# ENTRIES SUPPLIED
──────

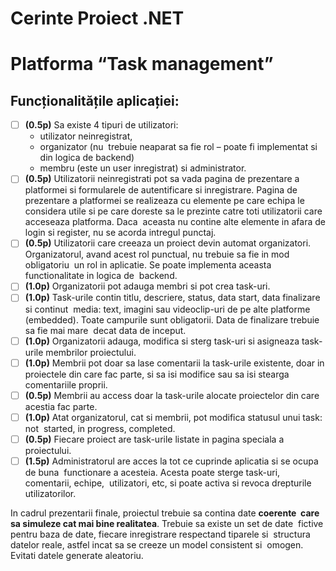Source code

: # Cerinte Proiect .NET

# **Platforma “Task management”**

## Funcționalitățile aplicației:

- [ ]  **(0.5p)** Sa existe 4 tipuri de utilizatori:
    - utilizator neinregistrat,
    - organizator (nu  trebuie neaparat sa fie rol – poate fi implementat si din logica de backend)
    - membru (este un user inregistrat) si administrator.
- [ ]  **(0.5p)** Utilizatorii neinregistrati pot sa vada pagina de prezentare a platformei si formularele de autentificare si inregistrare. Pagina de prezentare a platformei se realizeaza cu elemente pe care echipa le considera utile si pe care doreste sa le prezinte catre toti utilizatorii care acceseaza platforma. Daca  aceasta nu contine alte elemente in afara de login si register, nu se acorda intregul punctaj.
- [ ]  **(0.5p)** Utilizatorii care creeaza un proiect devin automat organizatori.  Organizatorul, avand acest rol punctual, nu trebuie sa fie in mod obligatoriu  un rol in aplicatie. Se poate implementa aceasta functionalitate in logica de  backend.
- [ ]  **(1.0p)** Organizatorii pot adauga membri si pot crea task-uri.
- [ ]  **(1.0p)** Task-urile contin titlu, descriere, status, data start, data finalizare si continut  media: text, imagini sau videoclip-uri de pe alte platforme (embedded). Toate campurile sunt obligatorii. Data de finalizare trebuie sa fie mai mare  decat data de inceput.
- [ ]  **(1.0p)** Organizatorii adauga, modifica si sterg task-uri si asigneaza task-urile membrilor proiectului.
- [ ]  **(1.0p)** Membrii pot doar sa lase comentarii la task-urile existente, doar in proiectele din care fac parte, si sa isi modifice sau sa isi stearga comentariile proprii.
- [ ]  **(0.5p)** Membrii au access doar la task-urile alocate proiectelor din care acestia fac parte.
- [ ]  **(1.0p)** Atat organizatorul, cat si membrii, pot modifica statusul unui task: not  started, in progress, completed.
- [ ]  **(0.5p)** Fiecare proiect are task-urile listate in pagina speciala a proiectului.
- [ ]  **(1.5p)** Administratorul are acces la tot ce cuprinde aplicatia si se ocupa de buna  functionare a acesteia. Acesta poate sterge task-uri, comentarii, echipe,  utilizatori, etc, si poate activa si revoca drepturile utilizatorilor.

In cadrul prezentarii finale, proiectul trebuie sa contina date **coerente  care sa simuleze cat mai bine realitatea**. Trebuie sa existe un set de date  fictive pentru baza de date, fiecare inregistrare respectand tiparele si  structura datelor reale, astfel incat sa se creeze un model consistent si  omogen. Evitati datele generate aleatoriu.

──────

# EXERCISE BRIEF
Where a line of the records has the string "proiectului", return that line.

# EXERCISE OUTPUT
- [ ]  **(1.0p)** Organizatorii adauga, modifica si sterg task-uri si asigneaza task-urile membrilor proiectului.
- [ ]  **(0.5p)** Fiecare proiect are task-urile listate in pagina speciala a proiectului.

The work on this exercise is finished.